Once you have checked the records that follow, state how many of their lines hold "administracyjnym", giving the number only.

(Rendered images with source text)
----------------------------------------

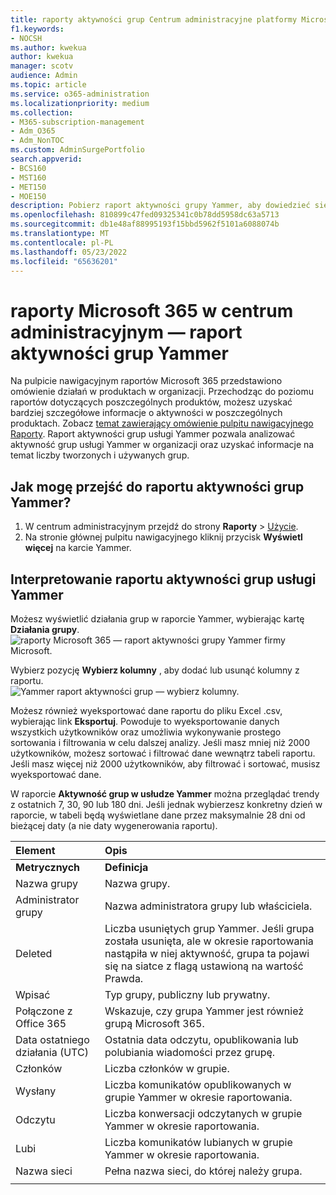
 ```yaml
---
title: raporty aktywności grup Centrum administracyjne platformy Microsoft 365 Yammer
f1.keywords:
- NOCSH
ms.author: kwekua
author: kwekua
manager: scotv
audience: Admin
ms.topic: article
ms.service: o365-administration
ms.localizationpriority: medium
ms.collection:
- M365-subscription-management
- Adm_O365
- Adm_NonTOC
ms.custom: AdminSurgePortfolio
search.appverid:
- BCS160
- MST160
- MET150
- MOE150
description: Pobierz raport aktywności grupy Yammer, aby dowiedzieć się więcej o liczbie grup Yammer tworzonych i używanych w organizacji i ich działaniach.
ms.openlocfilehash: 810899c47fed09325341c0b78dd5958dc63a5713
ms.sourcegitcommit: db1e48af88995193f15bbd5962f5101a6088074b
ms.translationtype: MT
ms.contentlocale: pl-PL
ms.lasthandoff: 05/23/2022
ms.locfileid: "65636201"
---
```

# <a name="microsoft-365-reports-in-the-admin-center---yammer-groups-activity-report"></a>raporty Microsoft 365 w centrum administracyjnym — raport aktywności grup Yammer

Na pulpicie nawigacyjnym raportów Microsoft 365 przedstawiono omówienie działań w produktach w organizacji. Przechodząc do poziomu raportów dotyczących poszczególnych produktów, możesz uzyskać bardziej szczegółowe informacje o aktywności w poszczególnych produktach. Zobacz [temat zawierający omówienie pulpitu nawigacyjnego Raporty](activity-reports.md). Raport aktywności grup usługi Yammer pozwala analizować aktywność grup usługi Yammer w organizacji oraz uzyskać informacje na temat liczby tworzonych i używanych grup.
 
## <a name="how-do-i-get-to-the-yammer-groups-activity-report"></a>Jak mogę przejść do raportu aktywności grup Yammer?

1. W centrum administracyjnym przejdź do strony **Raporty** \> <a href="https://go.microsoft.com/fwlink/p/?linkid=2074756" target="_blank">Użycie</a>. 
2. Na stronie głównej pulpitu nawigacyjnego kliknij przycisk **Wyświetl więcej** na karcie Yammer.
  
## <a name="interpret-the-yammer-groups-activity-report"></a>Interpretowanie raportu aktywności grup usługi Yammer

Możesz wyświetlić działania grup w raporcie Yammer, wybierając kartę **Działania grupy**.<br/>![raporty Microsoft 365 — raport aktywności grupy Yammer firmy Microsoft.](../../media/3afdafe5-9269-402e-8264-c7695ceb227d.png)

Wybierz pozycję **Wybierz kolumny** , aby dodać lub usunąć kolumny z raportu.  <br/> ![Yammer raport aktywności grup — wybierz kolumny.](../../media/54744932-34fe-48c3-9779-1d10c3f05be1.png)

Możesz również wyeksportować dane raportu do pliku Excel .csv, wybierając link **Eksportuj**. Powoduje to wyeksportowanie danych wszystkich użytkowników oraz umożliwia wykonywanie prostego sortowania i filtrowania w celu dalszej analizy. Jeśli masz mniej niż 2000 użytkowników, możesz sortować i filtrować dane wewnątrz tabeli raportu. Jeśli masz więcej niż 2000 użytkowników, aby filtrować i sortować, musisz wyeksportować dane. 

W raporcie **Aktywność grup w usłudze Yammer** można przeglądać trendy z ostatnich 7, 30, 90 lub 180 dni. Jeśli jednak wybierzesz konkretny dzień w raporcie, w tabeli będą wyświetlane dane przez maksymalnie 28 dni od bieżącej daty (a nie daty wygenerowania raportu).
  
|Element|Opis|
|:-----|:-----|
|**Metrycznych**|**Definicja**|
|Nazwa grupy  <br/> |Nazwa grupy. <br/> |
|Administrator grupy  <br/> |Nazwa administratora grupy lub właściciela.  <br/> |
|Deleted  <br/> |Liczba usuniętych grup Yammer. Jeśli grupa została usunięta, ale w okresie raportowania nastąpiła w niej aktywność, grupa ta pojawi się na siatce z flagą ustawioną na wartość Prawda.  <br/> |
|Wpisać  <br/> |Typ grupy, publiczny lub prywatny. <br/> |
|Połączone z Office 365  <br/> |Wskazuje, czy grupa Yammer jest również grupą Microsoft 365. <br/> |
|Data ostatniego działania (UTC)  <br/> | Ostatnia data odczytu, opublikowania lub polubiania wiadomości przez grupę.  <br/> |
|Członków  <br/> | Liczba członków w grupie.  <br/> |
|Wysłany  <br/> |Liczba komunikatów opublikowanych w grupie Yammer w okresie raportowania. <br/>|
|Odczytu  <br/> |Liczba konwersacji odczytanych w grupie Yammer w okresie raportowania.  <br/> |
|Lubi  <br/> |Liczba komunikatów lubianych w grupie Yammer w okresie raportowania. <br/>|
|Nazwa sieci  <br/> |Pełna nazwa sieci, do której należy grupa. |
|||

----------------------------------------

→ SOLUTION TO THIS EXERCISE
2